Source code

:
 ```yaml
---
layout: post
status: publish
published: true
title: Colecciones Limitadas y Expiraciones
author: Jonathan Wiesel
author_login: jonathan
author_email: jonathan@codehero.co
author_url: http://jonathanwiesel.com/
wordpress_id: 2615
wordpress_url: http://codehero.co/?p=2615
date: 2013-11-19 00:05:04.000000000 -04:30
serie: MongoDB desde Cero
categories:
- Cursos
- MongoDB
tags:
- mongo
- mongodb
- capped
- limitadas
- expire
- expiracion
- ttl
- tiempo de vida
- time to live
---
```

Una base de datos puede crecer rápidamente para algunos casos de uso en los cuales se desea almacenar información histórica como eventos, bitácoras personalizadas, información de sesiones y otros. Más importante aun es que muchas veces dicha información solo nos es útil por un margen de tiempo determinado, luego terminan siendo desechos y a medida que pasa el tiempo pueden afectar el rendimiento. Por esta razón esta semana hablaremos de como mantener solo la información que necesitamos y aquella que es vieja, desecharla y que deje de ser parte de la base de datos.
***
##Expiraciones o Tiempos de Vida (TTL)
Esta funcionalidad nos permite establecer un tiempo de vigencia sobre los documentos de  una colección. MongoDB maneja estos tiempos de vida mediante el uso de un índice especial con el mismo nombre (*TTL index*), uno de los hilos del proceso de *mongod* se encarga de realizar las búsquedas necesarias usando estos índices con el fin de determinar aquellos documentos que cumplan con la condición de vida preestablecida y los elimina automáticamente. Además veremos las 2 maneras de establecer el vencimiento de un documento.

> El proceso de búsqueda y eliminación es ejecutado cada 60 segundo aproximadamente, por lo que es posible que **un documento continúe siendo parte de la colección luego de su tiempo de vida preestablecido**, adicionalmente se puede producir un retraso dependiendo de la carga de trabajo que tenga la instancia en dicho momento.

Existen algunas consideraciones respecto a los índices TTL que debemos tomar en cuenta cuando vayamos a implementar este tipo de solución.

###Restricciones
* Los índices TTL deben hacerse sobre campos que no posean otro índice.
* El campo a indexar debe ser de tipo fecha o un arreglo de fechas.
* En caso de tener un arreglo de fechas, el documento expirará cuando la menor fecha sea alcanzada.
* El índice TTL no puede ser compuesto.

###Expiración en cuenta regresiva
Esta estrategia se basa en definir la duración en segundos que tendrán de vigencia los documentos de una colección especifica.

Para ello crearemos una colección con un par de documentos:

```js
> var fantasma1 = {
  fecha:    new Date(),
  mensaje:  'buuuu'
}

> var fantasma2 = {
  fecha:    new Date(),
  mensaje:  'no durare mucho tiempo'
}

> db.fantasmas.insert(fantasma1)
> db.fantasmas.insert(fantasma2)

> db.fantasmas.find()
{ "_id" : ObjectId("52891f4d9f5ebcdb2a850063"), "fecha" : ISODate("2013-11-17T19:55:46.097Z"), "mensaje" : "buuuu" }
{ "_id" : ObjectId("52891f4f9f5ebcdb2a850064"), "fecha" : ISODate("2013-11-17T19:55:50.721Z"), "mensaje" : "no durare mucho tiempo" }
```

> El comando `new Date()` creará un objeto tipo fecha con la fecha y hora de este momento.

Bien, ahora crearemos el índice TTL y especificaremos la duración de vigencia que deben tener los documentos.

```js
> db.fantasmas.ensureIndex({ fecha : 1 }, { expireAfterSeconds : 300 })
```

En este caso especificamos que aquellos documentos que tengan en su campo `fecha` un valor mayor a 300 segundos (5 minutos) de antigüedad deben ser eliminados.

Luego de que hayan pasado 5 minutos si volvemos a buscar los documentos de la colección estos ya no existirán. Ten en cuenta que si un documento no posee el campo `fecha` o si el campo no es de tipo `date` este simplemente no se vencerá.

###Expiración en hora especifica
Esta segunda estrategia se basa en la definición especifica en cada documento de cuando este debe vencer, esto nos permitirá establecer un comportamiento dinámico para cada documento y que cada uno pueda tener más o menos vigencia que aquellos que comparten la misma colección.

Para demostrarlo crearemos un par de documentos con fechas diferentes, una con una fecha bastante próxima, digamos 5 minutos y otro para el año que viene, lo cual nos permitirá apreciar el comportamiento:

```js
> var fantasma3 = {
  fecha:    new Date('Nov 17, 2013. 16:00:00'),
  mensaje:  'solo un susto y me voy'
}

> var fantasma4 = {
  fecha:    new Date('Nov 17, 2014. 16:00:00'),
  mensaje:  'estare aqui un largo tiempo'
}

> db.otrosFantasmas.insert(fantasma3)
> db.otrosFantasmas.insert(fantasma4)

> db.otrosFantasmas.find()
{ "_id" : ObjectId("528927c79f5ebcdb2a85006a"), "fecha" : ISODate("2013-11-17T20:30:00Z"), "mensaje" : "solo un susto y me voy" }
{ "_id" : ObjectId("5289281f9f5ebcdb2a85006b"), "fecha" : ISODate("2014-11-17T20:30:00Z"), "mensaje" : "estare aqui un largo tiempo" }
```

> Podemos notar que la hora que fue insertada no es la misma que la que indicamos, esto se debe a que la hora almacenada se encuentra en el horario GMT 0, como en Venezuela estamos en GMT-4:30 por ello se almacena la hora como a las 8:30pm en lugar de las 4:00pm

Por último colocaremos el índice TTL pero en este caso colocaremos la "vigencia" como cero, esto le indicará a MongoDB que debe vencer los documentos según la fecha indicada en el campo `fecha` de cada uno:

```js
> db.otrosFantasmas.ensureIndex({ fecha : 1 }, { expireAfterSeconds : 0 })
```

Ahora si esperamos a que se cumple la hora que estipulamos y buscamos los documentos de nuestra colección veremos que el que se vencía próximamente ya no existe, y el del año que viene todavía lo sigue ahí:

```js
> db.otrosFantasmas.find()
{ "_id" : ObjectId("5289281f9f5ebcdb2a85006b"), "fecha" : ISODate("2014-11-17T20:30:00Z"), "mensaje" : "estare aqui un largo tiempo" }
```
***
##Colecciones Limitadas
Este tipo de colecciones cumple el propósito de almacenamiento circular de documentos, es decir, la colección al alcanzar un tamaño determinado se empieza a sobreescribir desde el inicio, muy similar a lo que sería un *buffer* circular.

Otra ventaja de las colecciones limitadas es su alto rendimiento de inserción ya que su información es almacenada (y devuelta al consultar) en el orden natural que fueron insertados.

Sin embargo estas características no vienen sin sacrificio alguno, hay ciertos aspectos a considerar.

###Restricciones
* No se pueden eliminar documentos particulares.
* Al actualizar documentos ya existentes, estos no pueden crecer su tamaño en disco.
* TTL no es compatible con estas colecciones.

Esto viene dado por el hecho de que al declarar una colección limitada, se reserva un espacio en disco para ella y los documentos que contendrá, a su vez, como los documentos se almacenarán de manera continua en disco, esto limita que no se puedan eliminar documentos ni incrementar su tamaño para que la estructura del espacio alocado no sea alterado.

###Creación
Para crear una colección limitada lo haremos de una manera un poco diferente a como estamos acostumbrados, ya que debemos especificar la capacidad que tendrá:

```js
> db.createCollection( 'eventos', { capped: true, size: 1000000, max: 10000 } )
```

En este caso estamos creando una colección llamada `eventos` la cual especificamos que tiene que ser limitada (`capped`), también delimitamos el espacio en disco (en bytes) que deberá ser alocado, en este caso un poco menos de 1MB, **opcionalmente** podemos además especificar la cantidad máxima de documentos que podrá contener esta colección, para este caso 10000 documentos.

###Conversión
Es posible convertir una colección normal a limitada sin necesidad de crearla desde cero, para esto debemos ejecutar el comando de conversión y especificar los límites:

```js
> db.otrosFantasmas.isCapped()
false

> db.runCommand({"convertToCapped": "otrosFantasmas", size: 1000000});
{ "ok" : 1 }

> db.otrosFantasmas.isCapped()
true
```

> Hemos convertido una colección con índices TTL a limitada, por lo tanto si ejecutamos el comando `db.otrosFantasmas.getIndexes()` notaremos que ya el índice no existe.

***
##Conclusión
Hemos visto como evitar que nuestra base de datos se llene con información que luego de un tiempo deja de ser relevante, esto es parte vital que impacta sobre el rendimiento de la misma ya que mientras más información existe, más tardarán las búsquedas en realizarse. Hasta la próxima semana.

☆ ☆ ☆ ☆ ☆ ☆ ☆

Task goal — Show the lines above with "aquellos".

Response for this exercise —
Esta funcionalidad nos permite establecer un tiempo de vigencia sobre los documentos de  una colección. MongoDB maneja estos tiempos de vida mediante el uso de un índice especial con el mismo nombre (*TTL index*), uno de los hilos del proceso de *mongod* se encarga de realizar las búsquedas necesarias usando estos índices con el fin de determinar aquellos documentos que cumplan con la condición de vida preestablecida y los elimina automáticamente. Además veremos las 2 maneras de establecer el vencimiento de un documento.
En este caso especificamos que aquellos documentos que tengan en su campo `fecha` un valor mayor a 300 segundos (5 minutos) de antigüedad deben ser eliminados.
Esta segunda estrategia se basa en la definición especifica en cada documento de cuando este debe vencer, esto nos permitirá establecer un comportamiento dinámico para cada documento y que cada uno pueda tener más o menos vigencia que aquellos que comparten la misma colección.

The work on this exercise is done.